A Seleção foi campeão da Copa de 1994 com Bebeto e Romário. Caiu nas quartas de final em 2006 com Adriano e Ronaldo. O Flamengo celebrou o Império do Amor com Vágner Lover e Adriano. Ganhou Copa do Brasil e Libertadores unindo Pedro e Gabigol na era Dorival Júnior. O mesmo técnico vinculou Gabigol a Ricardo Oliveira no Santos. O Vasco adaptou Roberto Dinamite e Romário no fim dos anos 1980.

A ideia de Abel Ferreira é usada lá fora também. Em 2017, a Juventus alcançou a final da Champions League contra o Real Madrid com dois centroavantes: o croata Mandzukic e o argentino Higuaín funcionaram sob o comando de Massimiliano Allegri. O italiano achou espaço para os dois.

A rica histórica do Palmeiras tem soluções parecidas com a fusão dos centroavantes Flaco López e Vitor Roque, protagonistas da goleada por 4 x 0 contra o Universitario no Estádio Monumental, em Lima, palco da decisão da Libertadores deste ano, em 29 de novembro.

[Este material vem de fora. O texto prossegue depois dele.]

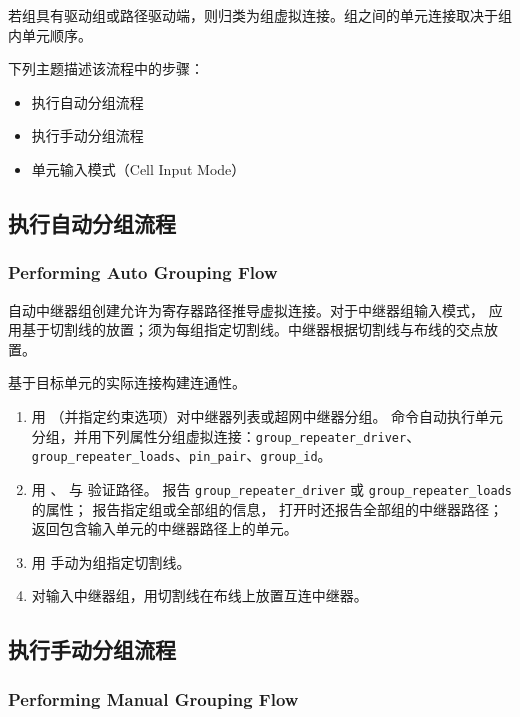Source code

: 若组具有驱动组或路径驱动端，则归类为组虚拟连接。组之间的单元连接取决于组内单元顺序。

下列主题描述该流程中的步骤：
\begin{itemize}
  \item 执行自动分组流程
  \item 执行手动分组流程
  \item 单元输入模式（Cell Input Mode）
\end{itemize}

\subsection{执行自动分组流程}
\subsubsection*{Performing Auto Grouping Flow}

自动中继器组创建允许为寄存器路径推导虚拟连接。对于中继器组输入模式， 应用基于切割线的放置；须为每组指定切割线。中继器根据切割线与布线的交点放置。

基于目标单元的实际连接构建连通性。
\begin{enumerate}
  \item 用 （并指定约束选项）对中继器列表或超网中继器分组。
  命令自动执行单元分组，并用下列属性分组虚拟连接：\texttt{group\_repeater\_driver}、\texttt{group\_repeater\_loads}、\texttt{pin\_pair}、\texttt{group\_id}。
  \item 用 、 与  验证路径。
   报告 \texttt{group\_repeater\_driver} 或 \texttt{group\_repeater\_loads} 的属性；
   报告指定组或全部组的信息， 打开时还报告全部组的中继器路径；
   返回包含输入单元的中继器路径上的单元。
  \item 用    手动为组指定切割线。
  \item 对输入中继器组，用切割线在布线上放置互连中继器。
\end{enumerate}

\subsection{执行手动分组流程}
\subsubsection*{Performing Manual Grouping Flow}

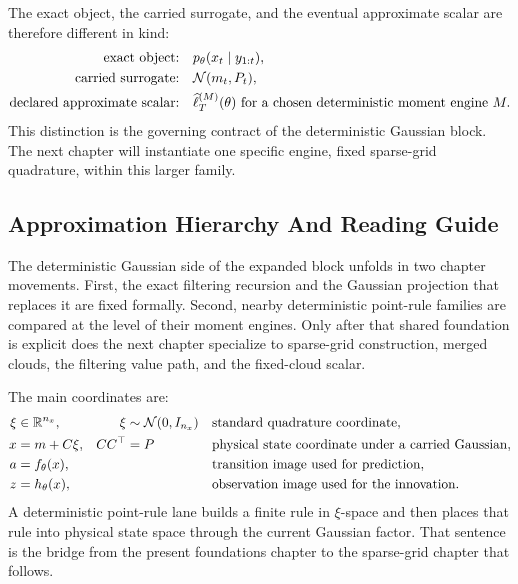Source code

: The exact object, the carried surrogate, and the eventual approximate scalar are
therefore different in kind:
\begin{equation}
\begin{aligned}
  \text{exact object:}
  &\quad p_\theta(x_t\mid y_{1:t}), \\
  \text{carried surrogate:}
  &\quad \calN(m_t,P_t), \\
  \text{declared approximate scalar:}
  &\quad \widehat\ell_T^{(M)}(\theta)
  \text{ for a chosen deterministic moment engine } M.
\end{aligned}
  \label{eq:bf-hd-gq-exact-vs-approximate-summary}
\end{equation}
This distinction is the governing contract of the deterministic Gaussian block.
The next chapter will instantiate one specific engine, fixed sparse-grid
quadrature, within this larger family.

\subsection{Approximation Hierarchy And Reading Guide}
\label{sec:bf-hd-gq-hierarchy}

The deterministic Gaussian side of the expanded block unfolds in two chapter
movements.  First, the exact filtering recursion and the Gaussian projection that
replaces it are fixed formally.  Second, nearby deterministic point-rule families
are compared at the level of their moment engines.  Only after that shared
foundation is explicit does the next chapter specialize to sparse-grid
construction, merged clouds, the filtering value path, and the fixed-cloud
scalar.

The main coordinates are:
\begin{align}
  \xi &\in \R^{n_x},
  &\xi&\sim\calN(0,I_{n_x})
  &&\hbox{standard quadrature coordinate},
  \label{eq:bf-hd-gq-standard-coordinate}\\
  x &= m+C\xi,
  &CC^\top&=P
  &&\hbox{physical state coordinate under a carried Gaussian},
  \label{eq:bf-hd-gq-physical-coordinate}\\
  a &= f_\theta(x),
  &&
  &&\hbox{transition image used for prediction},
  \label{eq:bf-hd-gq-transition-coordinate}\\
  z &= h_\theta(x),
  &&
  &&\hbox{observation image used for the innovation}.
  \label{eq:bf-hd-gq-observation-coordinate}
\end{align}
A deterministic point-rule lane builds a finite rule in \(\xi\)-space and then
places that rule into physical state space through the current Gaussian factor.
That sentence is the bridge from the present foundations chapter to the
sparse-grid chapter that follows.

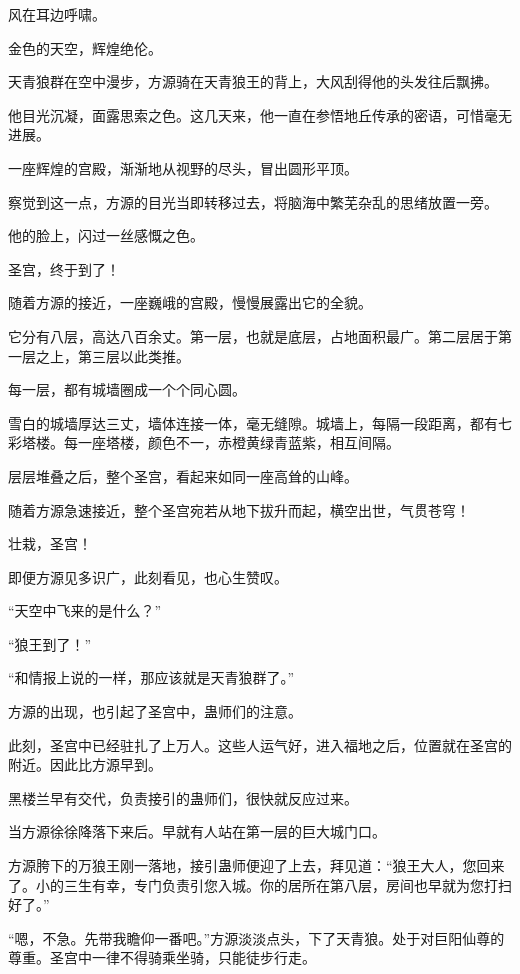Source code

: 
\begin{this_body}

风在耳边呼啸。

金色的天空，辉煌绝伦。

天青狼群在空中漫步，方源骑在天青狼王的背上，大风刮得他的头发往后飘拂。

他目光沉凝，面露思索之色。这几天来，他一直在参悟地丘传承的密语，可惜毫无进展。

一座辉煌的宫殿，渐渐地从视野的尽头，冒出圆形平顶。

察觉到这一点，方源的目光当即转移过去，将脑海中繁芜杂乱的思绪放置一旁。

他的脸上，闪过一丝感慨之色。

圣宫，终于到了！

随着方源的接近，一座巍峨的宫殿，慢慢展露出它的全貌。

它分有八层，高达八百余丈。第一层，也就是底层，占地面积最广。第二层居于第一层之上，第三层以此类推。

每一层，都有城墙圈成一个个同心圆。

雪白的城墙厚达三丈，墙体连接一体，毫无缝隙。城墙上，每隔一段距离，都有七彩塔楼。每一座塔楼，颜色不一，赤橙黄绿青蓝紫，相互间隔。

层层堆叠之后，整个圣宫，看起来如同一座高耸的山峰。

随着方源急速接近，整个圣宫宛若从地下拔升而起，横空出世，气贯苍穹！

壮栽，圣宫！

即便方源见多识广，此刻看见，也心生赞叹。

“天空中飞来的是什么？”

“狼王到了！”

“和情报上说的一样，那应该就是天青狼群了。”

方源的出现，也引起了圣宫中，蛊师们的注意。

此刻，圣宫中已经驻扎了上万人。这些人运气好，进入福地之后，位置就在圣宫的附近。因此比方源早到。

黑楼兰早有交代，负责接引的蛊师们，很快就反应过来。

当方源徐徐降落下来后。早就有人站在第一层的巨大城门口。

方源胯下的万狼王刚一落地，接引蛊师便迎了上去，拜见道：“狼王大人，您回来了。小的三生有幸，专门负责引您入城。你的居所在第八层，房间也早就为您打扫好了。”

“嗯，不急。先带我瞻仰一番吧。”方源淡淡点头，下了天青狼。处于对巨阳仙尊的尊重。圣宫中一律不得骑乘坐骑，只能徒步行走。


\end{this_body}
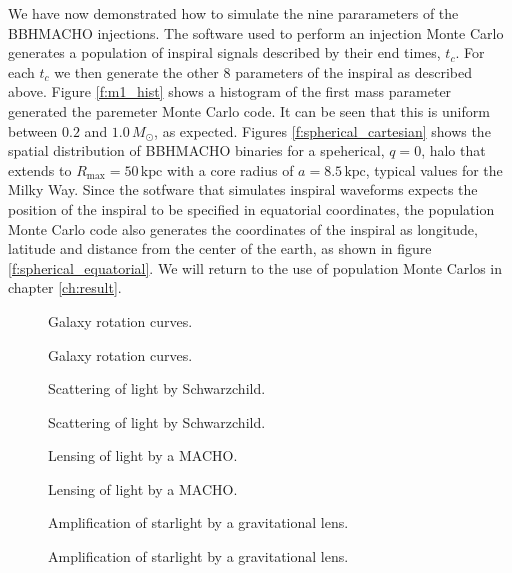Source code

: We have now demonstrated how to simulate the nine pararameters of the BBHMACHO
injections. The software used to perform an injection Monte Carlo generates a
population of inspiral signals described by their end times, $t_c$. For each
$t_c$ we then generate the other 8 parameters of the inspiral as described
above. Figure \ref{f:m1_hist} shows a histogram of the first mass parameter 
generated the paremeter Monte Carlo code. It can be seen that this is uniform
between $0.2$ and $1.0\,M_\odot$, as expected. Figures
\ref{f:spherical_cartesian} shows the spatial distribution of BBHMACHO
binaries for a speherical, $q=0$, halo that extends to $R_\mathrm{max} =
50\,\mathrm{kpc}$ with a core radius of $a = 8.5\,\mathrm{kpc}$, typical
values for the Milky Way. Since the sotfware that simulates inspiral waveforms
expects the position of the inspiral to be specified in equatorial
coordinates, the population Monte Carlo code also generates the coordinates of
the inspiral as longitude, latitude and distance from the center of the
earth, as shown in figure \ref{f:spherical_equatorial}.  We will return to the
use of population Monte Carlos in chapter \ref{ch:result}.

\newpage

\begin{figure}[p]
\begin{center}
Galaxy rotation curves.
\end{center}
\caption{\label{f:rotcurves}%
Galaxy rotation curves.
}
\end{figure}

\begin{figure}[p]
\begin{center}
Scattering of light by Schwarzchild.
\end{center}
\caption{\label{f:scattering}%
Scattering of light by Schwarzchild.
}
\end{figure}

\begin{figure}[p]
\begin{center}
Lensing of light by a MACHO.
\end{center}
\caption{\label{f:macholens}%
Lensing of light by a MACHO.
}
\end{figure}

\begin{figure}[p]
\begin{center}
Amplification of starlight by a gravitational lens.
\end{center}
\caption{\label{f:lightcurves}%
Amplification of starlight by a gravitational lens.
}
\end{figure}

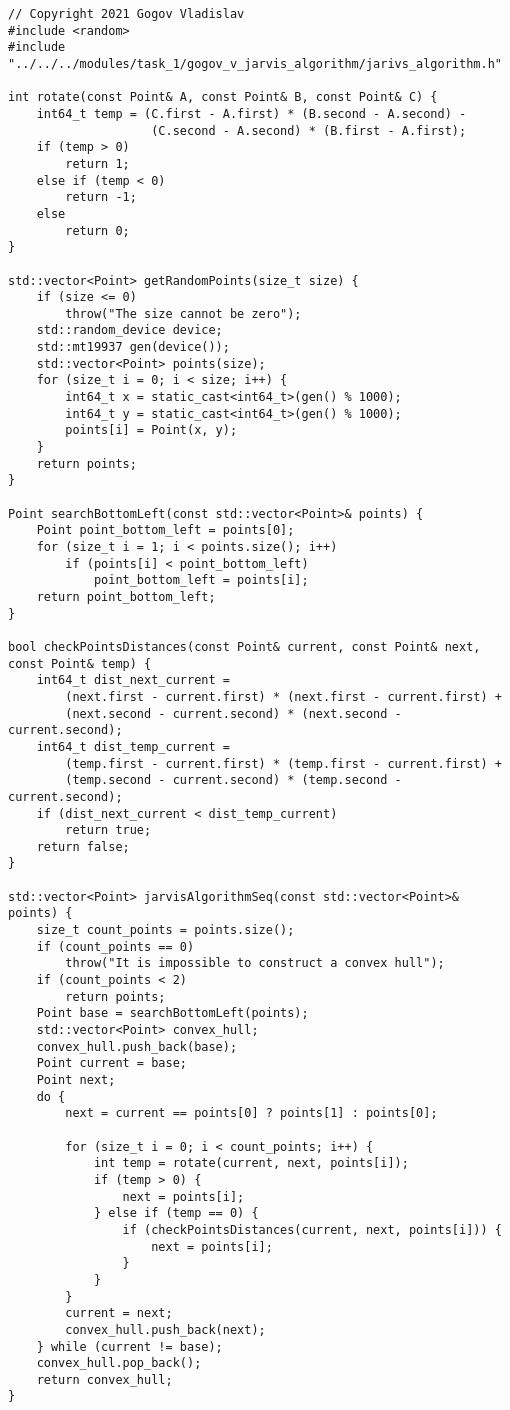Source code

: \documentclass{report}
\begin{document}
\begin{lstlisting}
// Copyright 2021 Gogov Vladislav
#include <random>
#include "../../../modules/task_1/gogov_v_jarvis_algorithm/jarivs_algorithm.h"

int rotate(const Point& A, const Point& B, const Point& C) {
    int64_t temp = (C.first - A.first) * (B.second - A.second) -
                    (C.second - A.second) * (B.first - A.first);
    if (temp > 0)
        return 1;
    else if (temp < 0)
        return -1;
    else
        return 0;
}

std::vector<Point> getRandomPoints(size_t size) {
    if (size <= 0)
        throw("The size cannot be zero");
    std::random_device device;
    std::mt19937 gen(device());
    std::vector<Point> points(size);
    for (size_t i = 0; i < size; i++) {
        int64_t x = static_cast<int64_t>(gen() % 1000);
        int64_t y = static_cast<int64_t>(gen() % 1000);
        points[i] = Point(x, y);
    }
    return points;
}

Point searchBottomLeft(const std::vector<Point>& points) {
    Point point_bottom_left = points[0];
    for (size_t i = 1; i < points.size(); i++)
        if (points[i] < point_bottom_left)
            point_bottom_left = points[i];
    return point_bottom_left;
}

bool checkPointsDistances(const Point& current, const Point& next, const Point& temp) {
    int64_t dist_next_current =
        (next.first - current.first) * (next.first - current.first) +
        (next.second - current.second) * (next.second - current.second);
    int64_t dist_temp_current =
        (temp.first - current.first) * (temp.first - current.first) +
        (temp.second - current.second) * (temp.second - current.second);
    if (dist_next_current < dist_temp_current)
        return true;
    return false;
}

std::vector<Point> jarvisAlgorithmSeq(const std::vector<Point>& points) {
    size_t count_points = points.size();
    if (count_points == 0)
        throw("It is impossible to construct a convex hull");
    if (count_points < 2)
        return points;
    Point base = searchBottomLeft(points);
    std::vector<Point> convex_hull;
    convex_hull.push_back(base);
    Point current = base;
    Point next;
    do {
        next = current == points[0] ? points[1] : points[0];

        for (size_t i = 0; i < count_points; i++) {
            int temp = rotate(current, next, points[i]);
            if (temp > 0) {
                next = points[i];
            } else if (temp == 0) {
                if (checkPointsDistances(current, next, points[i])) {
                    next = points[i];
                }
            }
        }
        current = next;
        convex_hull.push_back(next);
    } while (current != base);
    convex_hull.pop_back();
    return convex_hull;
}
\end{lstlisting}
\end{document}
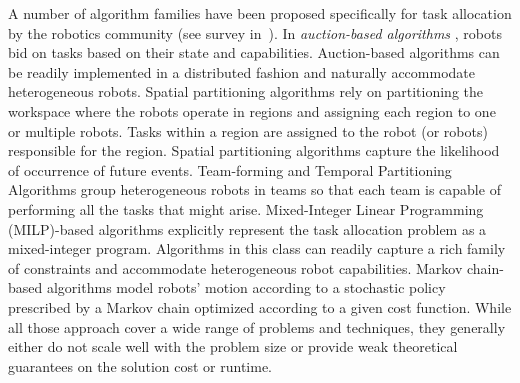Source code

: \documentclass[conference]{IEEEtran}
\newcommand{\frline}[2]{{\color{blue}#1}{\em \color{blue}[FR]: #2}}
\newcommand{\frline}[2]{#1}
\begin{document}
A number of algorithm families have been proposed specifically for 
task allocation by the robotics community (see survey in~\cite{RossiBandyopadhyayEtAl2018}). In \emph{auction-based algorithms} \cite{Mataric04,Ayanian17}, robots bid on tasks based on their state and capabilities. Auction-based algorithms can be readily implemented in a distributed fashion and naturally accommodate heterogeneous robots. Spatial partitioning algorithms \cite{PavoneFrazzoliEtAl2011} rely on partitioning the workspace where the robots operate in regions and assigning each region to one or multiple robots. Tasks within a region are assigned to the robot (or robots) responsible for the region. Spatial partitioning algorithms capture the likelihood of occurrence of future events.%
Team-forming and Temporal Partitioning Algorithms \cite{Smith09} group heterogeneous robots in teams so that each team is capable of performing all the tasks that might arise. %
Mixed-Integer Linear Programming (MILP)-based algorithms \cite{Bellingham03} explicitly represent the task allocation problem as a mixed-integer program. Algorithms in this class can readily capture a rich family of constraints and accommodate heterogeneous robot capabilities.%
Markov chain-based algorithms \cite{Bandyopadhyay17} model robots' motion according to a stochastic policy prescribed by a Markov chain optimized according to a given cost function. %
While all those approach cover a wide range of problems and techniques, they generally either do not scale well with the problem size or provide weak theoretical guarantees on the solution cost or runtime.
\end{document}
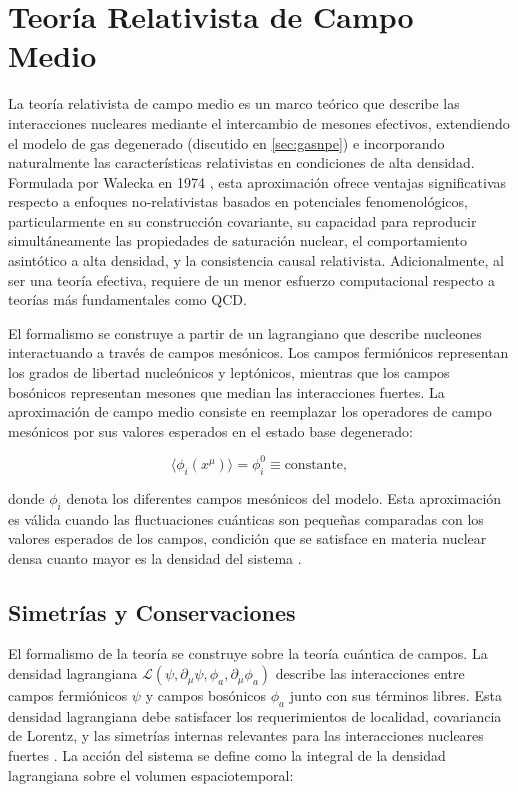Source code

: \section{Teoría Relativista de Campo Medio}
\label{sec:rmft}

La teoría relativista de campo medio es un marco teórico que describe las interacciones nucleares mediante el intercambio de mesones efectivos, extendiendo el modelo de gas degenerado (discutido en \ref{sec:gasnpe}) e incorporando naturalmente las características relativistas en condiciones de alta densidad. Formulada por Walecka en 1974 \cite{waleckaTheoryHighlyCondensed1974}, esta aproximación ofrece ventajas significativas respecto a enfoques no-relativistas basados en potenciales fenomenológicos, particularmente en su construcción covariante, su capacidad para reproducir simultáneamente las propiedades de saturación nuclear, el comportamiento asintótico a alta densidad, y la consistencia causal relativista. Adicionalmente, al ser una teoría efectiva, requiere de un menor esfuerzo computacional respecto a teorías más fundamentales como QCD.

El formalismo se construye a partir de un lagrangiano que describe nucleones interactuando a través de campos mesónicos. Los campos fermiónicos representan los grados de libertad nucleónicos y leptónicos, mientras que los campos bosónicos representan mesones que median las interacciones fuertes. La aproximación de campo medio consiste en reemplazar los operadores de campo mesónicos por sus valores esperados en el estado base degenerado:

\begin{equation}
	\langle \phi_i(x^\mu) \rangle = \phi_i^0 \equiv \text{constante},
	\label{eq:campo_medio}
\end{equation}

donde $\phi_i$ denota los diferentes campos mesónicos del modelo. Esta aproximación es válida cuando las fluctuaciones cuánticas son pequeñas comparadas con los valores esperados de los campos, condición que se satisface en materia nuclear densa cuanto mayor es la densidad del sistema \cite{waleckaRelativisticNuclearManyBody1986}.

\subsection{Simetrías y Conservaciones}

El formalismo de la teoría se construye sobre la teoría cuántica de campos. La densidad lagrangiana $\mathcal{L}(\psi, \partial_\mu \psi, \phi_a, \partial_\mu \phi_a)$ describe las interacciones entre campos fermiónicos $\psi$ y campos bosónicos $\phi_a$ junto con sus términos libres. Esta densidad lagrangiana debe satisfacer los requerimientos de localidad, covariancia de Lorentz, y las simetrías internas relevantes para las interacciones nucleares fuertes \cite{glendenningCompactStarsNuclear2000}. La acción del sistema se define como la integral de la densidad lagrangiana sobre el volumen espaciotemporal:

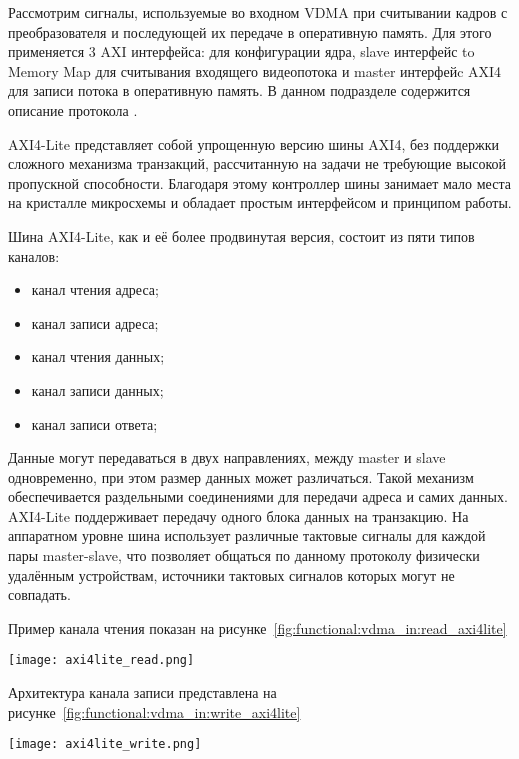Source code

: Рассмотрим сигналы, используемые во входном VDMA при считывании кадров с преобразователя и последующей их передаче
в оперативную память. Для этого применяется 3 AXI интерфейса:  для конфигурации ядра,
slave интерфейс  to Memory Map для считывания входящего видеопотока и master интерфейc AXI4
для записи потока в оперативную память. В данном подразделе содержится описание протокола .


AXI4-Lite представляет собой упрощенную версию шины AXI4, без поддержки сложного механизма транзакций,
рассчитанную на задачи не требующие высокой пропускной способности. Благодаря этому контроллер шины
занимает мало места на кристалле микросхемы и обладает простым интерфейсом и принципом работы.

Шина AXI4-Lite, как и её более продвинутая версия, состоит из пяти типов каналов:

\begin{itemize}
  \item канал чтения адреса;
  \item канал записи адреса;
  \item канал чтения данных;
  \item канал записи данных;
  \item канал записи ответа;
\end{itemize}

Данные могут передаваться в двух направлениях, между master и slave одновременно,
при этом размер данных может различаться. Такой механизм обеспечивается раздельными соединениями
для передачи адреса и самих данных. AXI4-Lite поддерживает передачу одного блока данных на транзакцию.
На аппаратном уровне шина использует различные тактовые сигналы для каждой пары master-slave,
что позволяет общаться по данному протоколу физически удалённым устройствам, источники
тактовых сигналов которых могут не совпадать. %

Пример канала чтения показан на рисунке~\ref{fig:functional:vdma_in:read_axi4lite}

\begin{center}
  \centering
  \texttt{[image: axi4lite\_read.png]}
  \label{fig:functional:vdma_in:read_axi4lite}
\end{center}

Архитектура канала записи представлена на рисунке~\ref{fig:functional:vdma_in:write_axi4lite}

\begin{center}
  \centering
  \texttt{[image: axi4lite\_write.png]}
  \label{fig:functional:vdma_in:write_axi4lite}
\end{center}

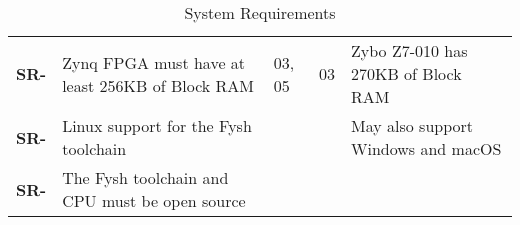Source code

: \resetfyshcounter
\newcommand{\sr}[4]{
	\textbf{SR-\rc} & #1 & #2 & #3 & #4 \\
	\hline
}
\begin{table}[H]
	\begin{tabularx}{\textwidth}{| a | x | a | a | a |}
		\hline

		 &  %
		           &                           %
		           &                           %
		           &                           \\
		\hline
		\sr{Zynq FPGA must have at least 256KB of Block RAM}%
		{03, 05}%
		{03}%
		{Zybo Z7-010 has 270KB of Block RAM} %

		\sr{Linux support for the Fysh toolchain}%
		{}%
		{}%
		{May also support Windows and macOS}

		\sr{The Fysh toolchain and CPU must be open source}%
		{}%
		{}%
		{}
	\end{tabularx}
	\caption{System Requirements}
\end{table}

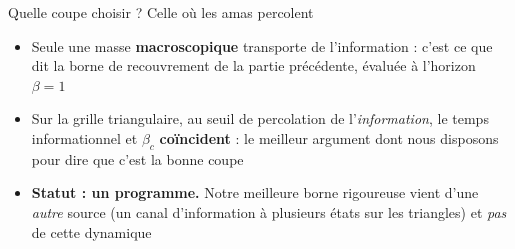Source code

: \begin{frame}[t]{Quelle coupe choisir ? Celle où les amas \textcolor{inria-rouge}{percolent}}
    \vspace{-0.10cm}
    \begin{center}
        \resizebox{0.36\textwidth}{!}{}
    \end{center}

    \vspace{0.02cm}
    \begin{center}
    \end{center}

    \vspace{0.02cm}
    \footnotesize
    \begin{itemize}
        \setlength{\itemsep}{2pt}
        \item Seule une masse \textbf{macroscopique} transporte de l'information : c'est ce que dit
        la borne de recouvrement de la partie précédente, évaluée à l'horizon $\beta = 1$
        \item Sur la grille triangulaire, au seuil de percolation de l'\emph{information}, le temps
        informationnel et $\beta_c$ \textbf{coïncident}  : le meilleur argument dont nous
        disposons pour dire que c'est la bonne coupe
        \item \textbf{Statut : un programme.} Notre meilleure borne rigoureuse vient d'une \emph{autre}
        source (un canal d'information à plusieurs états sur les triangles) et \emph{pas} de cette dynamique
    \end{itemize}
\end{frame}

Lá atrás, Leivinha funcionava como 8 e César Maluco na função de 9. Na Série B de 2003, Edmilson e Vágner Love levaram o alviverde ao título e de volta à elite. A própria era Abel tem parcerias como a de Breno Lopes e Endrick. Flaco fez par com Endrick e com Rony. A junção mais brilhante remete a Edmundo e Evair, dois jogadores com instinto terminal para o gol. Tanto que mais tarde, em 1997, Evair virou arco e Edmundo flecha no Vasco.

Abel Ferreira configurou o Palmeiras no sistema 4-4-2. Do meio para a frente, Mauricio cuidava do lado direito na armação e Sosa posiciona-se à esquerda. Emiliano Martínez e Lucas Evangelista formavam um outro par, o de volantes à frente da defesa em linha de quatro composta por Giay, Gustavo Gómez, Micael e Piquerez. Era 3-4-1-2 na Copa.

Um detalhe importante tirou o peso das costas do Palmeiras logo no início do jogo e curou um trauma. Gustavo Gómez converteu um pênalti no primeiro gol contra o Universitario. Erros se repetiram em partidas importantes nesta temporada com batedores diferentes. Raphael Veiga perdeu contra o Corinthians. Estevão errou contra o Corinthians e o Ceará. Piquerez falhou diante do Flamengo. O xerifão saiu lá de trás e fez. E se tivesse errado?

Ao acertar, Gustavo Gómez deu paz ao Palmeiras para consolidar o domínio diante de um frágil Universitario. Flaco López e Vitor Roque se procuraram e foram construindo a goleada na classificação antecipada às quartas de final contra River Plate ou Libertad. Ou alguém acredita em um milagre do Universitario por 4 x 0 para forçar os pênaltis em São Paulo?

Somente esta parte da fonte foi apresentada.